In conclusione: un paio di aforismi di Karl Kraus chiudono la questione. Incidono la lapide conficcata sulla tomba che presto verrà posta all’insaputa di tutti, dal momento che le visite ai cimiteri notoriamente scarseggiano. Almeno i mass media non vi pongano per qualche tempo i propri riflettori, inscenando qualche talk show cimiteriale.

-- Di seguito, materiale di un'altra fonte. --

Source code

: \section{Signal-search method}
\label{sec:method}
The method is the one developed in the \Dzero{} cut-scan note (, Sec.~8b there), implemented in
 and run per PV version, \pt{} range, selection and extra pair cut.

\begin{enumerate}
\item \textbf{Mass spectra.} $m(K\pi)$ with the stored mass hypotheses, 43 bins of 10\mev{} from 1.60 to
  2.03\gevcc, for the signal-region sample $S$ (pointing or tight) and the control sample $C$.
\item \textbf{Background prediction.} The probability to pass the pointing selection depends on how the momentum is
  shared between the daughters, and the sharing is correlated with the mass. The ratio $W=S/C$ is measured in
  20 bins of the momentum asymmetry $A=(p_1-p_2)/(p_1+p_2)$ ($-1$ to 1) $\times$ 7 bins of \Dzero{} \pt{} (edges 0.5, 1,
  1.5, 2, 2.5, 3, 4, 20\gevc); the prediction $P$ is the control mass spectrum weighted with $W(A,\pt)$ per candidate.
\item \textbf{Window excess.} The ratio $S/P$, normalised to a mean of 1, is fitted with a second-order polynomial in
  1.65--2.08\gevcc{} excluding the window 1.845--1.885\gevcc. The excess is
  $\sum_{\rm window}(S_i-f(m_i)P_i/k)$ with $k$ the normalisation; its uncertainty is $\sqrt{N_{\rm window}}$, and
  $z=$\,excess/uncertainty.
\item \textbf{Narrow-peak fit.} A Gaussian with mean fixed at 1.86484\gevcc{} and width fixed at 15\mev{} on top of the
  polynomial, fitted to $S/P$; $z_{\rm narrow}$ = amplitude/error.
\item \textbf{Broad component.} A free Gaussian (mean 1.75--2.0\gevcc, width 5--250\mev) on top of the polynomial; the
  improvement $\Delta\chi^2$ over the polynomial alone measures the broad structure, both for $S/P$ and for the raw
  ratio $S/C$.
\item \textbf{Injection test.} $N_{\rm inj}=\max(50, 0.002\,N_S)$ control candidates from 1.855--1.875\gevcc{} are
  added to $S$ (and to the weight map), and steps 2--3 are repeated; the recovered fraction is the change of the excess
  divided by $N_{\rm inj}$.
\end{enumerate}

Primo aforisma: «La democrazia divide gli uomini in lavoratori e fannulloni. Non è attrezzata per quelli che non hanno tempo per lavorare»; tipo, aggiungo io, gli studenti e gli insegnanti, tutti coloro che operano nella scuola, parola che deriva dal greco scholè, che originariamente era l’otium, il tempo libero, tutto il tempo di coloro che non erano obbligati a lavorare, tempo che essi dedicavano a far le cose amate, desiderate, tra le quali era appunto lo studio, inteso come passione, amore del sapere (filosofia). Era insomma la filosofia ciò che si ama, che si fa nel tempo libero. Con la Grecia del V secolo emerse una scuola libera da preoccupazioni sia religiose sia pratiche, divenendo strumento di un’educazione liberale (nel senso antico, alla Leo Strauss, del termine). Da lì poi uscivano anche cittadini, nel senso proprio della parola. Individui capaci del governo, anzitutto di sé. Finita questa idea di scuola, acquista verità il secondo aforisma di Kraus, con il quale prendiamo congedo:

«Democratico vuol dire poter essere lo schiavo di tutti».